Una de las herramientas utilizadas por el Estado Dominicano para generar dependencia, de manera histórica y desde hace más de cien años, ha sido la del paternalismo pragmático. Así, el Estado permanece – período tras período – como el proveedor incondicional del pueblo. En primer lugar, el Estado Dominicano ha sido el mayor empleador durante más de 50 años, lo que se traduce actualmente a un número cercano a las 800 mil familias que dependen, directa o indirectamente, del salario provisto por el gobierno del momento. En segundo lugar, las ayudas sociales. Por más que la nomenclatura utilizada pretenda presentar un panorama sofisticado, las ayudas son, en sí, una solución paliativa que debió ser sustituida, a lo largo de los años, por servicios públicos eficientes, apoyo directo a la capacitación de profesionales y la mejoría de la calidad de vida de cada dominicano.

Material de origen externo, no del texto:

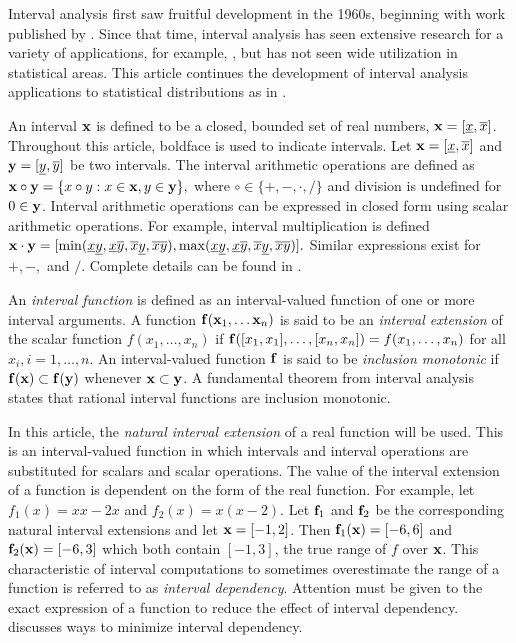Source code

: \documentclass[10pt,letterpaper]{article}
\begin{document}
Interval analysis first saw fruitful development in the 1960s, beginning
with work published by \cite{Moore66}.  Since that time, interval analysis has
seen extensive research for a variety of applications, for example,
\cite{HansenBook}, but has not seen wide utilization in statistical areas.  
This article continues the development of interval analysis applications to
statistical distributions as in \cite{WangKennedyJASA}.

An interval ${\bf x}$ is defined to be a closed, bounded set of real numbers,
$ {\bf x} = [\underline{x}, \overline{x}]$.  Throughout this article, boldface
is used to indicate intervals.  
Let ${\bf x} = [\underline{x}, \overline{x}]$ and 
${\bf y} = [\underline{y}, \overline{y}]$ 
be two  intervals.  The interval arithmetic
operations are defined as 
${\bf x} \circ {\bf y} = \{ x \circ y : x \in {\bf x}, y \in {\bf y}\},$
where $\circ \in \{+, -, \cdot, / \}$ and division is undefined 
for $0 \in {\bf y}$.
Interval arithmetic operations can be expressed in closed form using scalar
arithmetic operations.  For example, interval multiplication is defined
${\bf x} \cdot {\bf y} =
[\min(\underline{x}\underline{y},\underline{x}\overline{y},
\overline{x}\underline{y}, \overline{x}\overline{y}),
\max(\underline{x}\underline{y},\underline{x}\overline{y},
\overline{x}\underline{y}, \overline{x}\overline{y})].$
Similar expressions exist for $+, -,$ and $/$.  Complete details can be found
in \cite{Moore79}.

An {\it interval function} is defined as an interval-valued function of one or more
interval arguments.  A function ${\bf f}({\bf x}_1, \ldots {\bf x}_n)$ is said
to be an {\it interval extension} of the scalar function
$f(x_1, \ldots, x_n)$ if
${\bf f}([x_1,x_1], \ldots, [x_n,x_n]) = f(x_1, \ldots, x_n)$
for all $x_i, i=1,\ldots,n$.
An interval-valued function ${\bf f}$ is said to be 
{\it inclusion monotonic} if 
${\bf f(x) \subset f(y)}$ whenever ${\bf x \subset y}$.
A fundamental theorem from interval analysis states that rational interval
functions are inclusion monotonic.

In this article, the {\it natural interval extension} of a real function 
will be used.  This is an interval-valued function
in which intervals and interval operations 
are substituted for scalars and scalar operations.
The value of the interval extension of 
a function
is dependent on the form of the real function.  For example,
let $f_1 (x) = xx - 2x$ and 
$f_2 (x) = x(x-2)$.
Let ${\bf f}_1$ and ${\bf f}_2$ be the corresponding natural interval
extensions and let ${\bf x} = [-1,2]$.  Then
${\bf f}_1({\bf x}) = [-6, 6]$ and
${\bf f}_2({\bf x}) = [-6, 3]$
which both contain $[-1, 3]$, the true range of $f$ over ${\bf x}$.
This characteristic of interval computations to sometimes
overestimate the range of a function
is referred to as {\it interval dependency}.  Attention must be given to the
exact expression of a function to reduce the effect of interval dependency.
\cite{HansenSharp} discusses ways to minimize interval dependency.
\end{document}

Por lo anterior, no hay duda de que ese paternalismo, aparentemente rechazado por John Stuart Mill, se encuentra latente y operativo en nuestra historia. La política estatal dominicana es producto de una ingeniería social de décadas, engendrada para mantener la voluntad vulnerable adherida al asistencialismo precario de las autoridades. Por eso, por ejemplo, se invierte en infraestructura, no en capacitación de maestros y estudiantes. El interés siempre ha sido el progreso tangible (en obras físicas) y no etéreo (en educación y preparación), pues al final del día, un pueblo educado es un pueblo crítico, y esto no le conviene a ninguno de los partidos que a lo largo de las décadas han gobernado nuestra nación.

El problema es que el paternalismo no es una llave que se abre y se cierra según convenga. Luego de que el Estado asume su rol de “buen padre de familia”, esto permea todo el organigrama del Poder Ejecutivo, sus funcionarios, instituciones y, en consecuencia, sus deberes. En un estado plenamente liberal, los ciudadanos son “dueños” de su destino, pues se entiende que los mismos cuentan con las herramientas necesarias para tomar las decisiones acertadas y, si no, es un pleno ejercicio de sus prerrogativas.

Pero cuando el pueblo ha sido afectado por una degradación sistemática de discernimiento, educación y calidad de vida, todo de mano de una actitud paternalista del Estado, se generan responsabilidades adicionales que deben ser tomadas en cuenta.

Según Mill en Sobre la libertad, la única finalidad por la cual el poder puede, con pleno derecho, ser ejercido sobre un miembro de una comunidad civilizada contra su voluntad, es evitar que perjudique a los demás. Así lo hace notar Hannikainen, en autonomía, libertad y bienestar, donde aclara que el hombre, según Mill, es el mejor juez de sus propios fines y medios, pero agrega que esto debe ser empíricamente comprobado en cada caso.

Pero a nuestro entender, John Stuart Mill cometió un error, contraproducente para su tesis, ya que al mantener una insistencia en que se promueva que todos los individuos puedan contar con las herramientas suficientes para perseguir los valores elevados, dejó en evidencia que su rechazo no era al paternalismo absoluto, sino a las medidas paternalistas que afectan la libertad, implican coerción o coacción.

De aquí nace la bifurcación que – sin querer – produce el mismo Mill y su anti-paternalismo, ya que obvió darle el debido lugar en su teoría a la fragilidad de la mente humana, concluyendo que los adultos normalmente actúan en función a sus preferencias, como propuso Grill en Paternalism and libertarian paternalism.

Y es esto lo que mantiene vigencia en la República Dominicana, donde no se ha podido generar herramientas necesarias para vencer la fragilidad del pueblo, abatido por problemas económicos, falta de educación y oportunidades, y, en consecuencia, débil ante los estímulos foráneos con posibilidad de variar contundentemente la percepción inmediata y, así, la evaluación del riesgo que presente – en medio de una pandemia – de una actividad específica.

Pues, como exponía Mill sobre el famoso ejemplo del puente, estudiado por Leandro Amoretti, si un funcionario público u otra persona cualquiera viera que alguien intentaba atravesar un puente declarado inseguro, y no tuviera tiempo de advertirle del peligro, podría cogerlo y hacerle retroceder sin atentar por esto a su libertad, puesto que la libertad consiste en hacer lo que uno desee, y no desearía caer en el río. El Estado Dominicano y sus funcionarios están “para cuidar” del pueblo, y más cuando el pueblo ha sido abandonado a su suerte por tantos años.

Las autoridades dominicanas son responsables por lo que permiten y lo que no. Los desaciertos durante la pandemia, la exposición del pueblo de manera innecesaria y, en consecuencia, las vidas que se verán afectadas por ello, tendrán – por lo menos en nuestras conciencias – un solo culpable: el desorden institucional provocado por la politiquería y la arrogancia.